**WORK ORDER:**
Reproduce each line from the records that holds "okay".
+===+
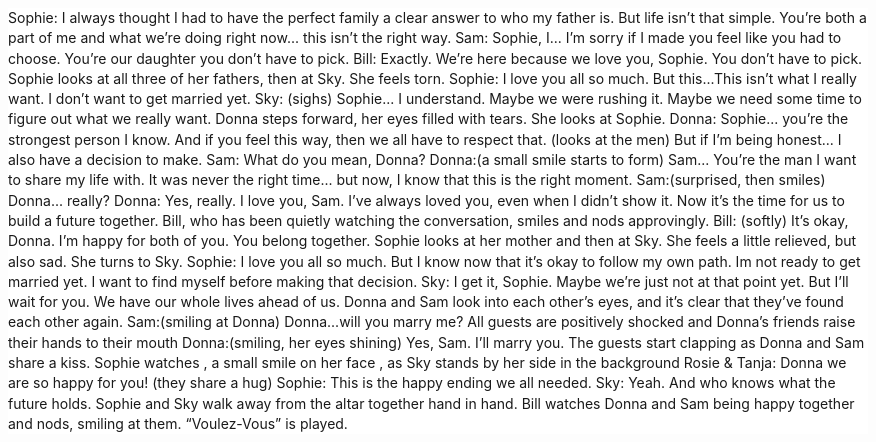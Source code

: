 Sophie: I always thought I had to have the perfect family a clear answer to who my father is. But life isn’t that simple. You’re both a part of me and what we’re doing right now... this isn’t the right way.
Sam: Sophie, I... I’m sorry if I made you feel like you had to choose. You’re our daughter you don’t have to pick.
Bill: Exactly. We’re here because we love you, Sophie. You don’t have to pick.
Sophie looks at all three of her fathers, then at Sky. She feels torn.
Sophie: I love you all so much. But this...This isn’t what I really want. I don’t want to get married yet.
Sky: (sighs) Sophie... I understand. Maybe we were rushing it. Maybe we need some time to figure out what we really want.
Donna steps forward, her eyes filled with tears. She looks at Sophie.
Donna: Sophie... you’re the strongest person I know. And if you feel this way, then we all have to respect that. (looks at the men) But if I’m being honest... I also have a decision to make.
Sam: What do you mean, Donna?
Donna:(a small smile starts to form) Sam... You’re the man I want to share my life with. It was never the right time... but now, I know that this is the right moment.
Sam:(surprised, then smiles) Donna... really?
Donna: Yes, really. I love you, Sam. I’ve always loved you, even when I didn’t show it. Now it’s the time for us to build a future together.
Bill, who has been quietly watching the conversation, smiles and nods approvingly.
Bill: (softly) It’s okay, Donna. I’m happy for both of you. You belong together.
Sophie looks at her mother and then at Sky. She feels a little relieved, but also sad. She turns to Sky.
Sophie: I love you all so much. But I know now that it’s okay to follow my own path. Im not ready to get married yet. I want to find myself before making that decision.
Sky: I get it, Sophie. Maybe we’re just not at that point yet. But I’ll wait for you. We have our whole lives ahead of us.
Donna and Sam look into each other’s eyes, and it’s clear that they’ve found each other again.
Sam:(smiling at Donna) Donna...will you marry me?
All guests are positively shocked and Donna’s friends raise their hands to their mouth
Donna:(smiling, her eyes shining) Yes, Sam. I’ll marry you.
The guests start clapping as Donna and Sam share a kiss. Sophie watches , a small smile on her face , as Sky stands by her side
in the background Rosie & Tanja: Donna we are so happy for you! (they share a hug)
Sophie: This is the happy ending we all needed.
Sky: Yeah. And who knows what the future holds.
Sophie and Sky walk away from the altar together hand in hand. Bill watches Donna and Sam being happy together and nods, smiling at them. “Voulez-Vous” is played.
+===+
**RESPONSE AREA:**
Bill: (softly) It’s okay, Donna. I’m happy for both of you. You belong together.
Sophie: I love you all so much. But I know now that it’s okay to follow my own path. Im not ready to get married yet. I want to find myself before making that decision.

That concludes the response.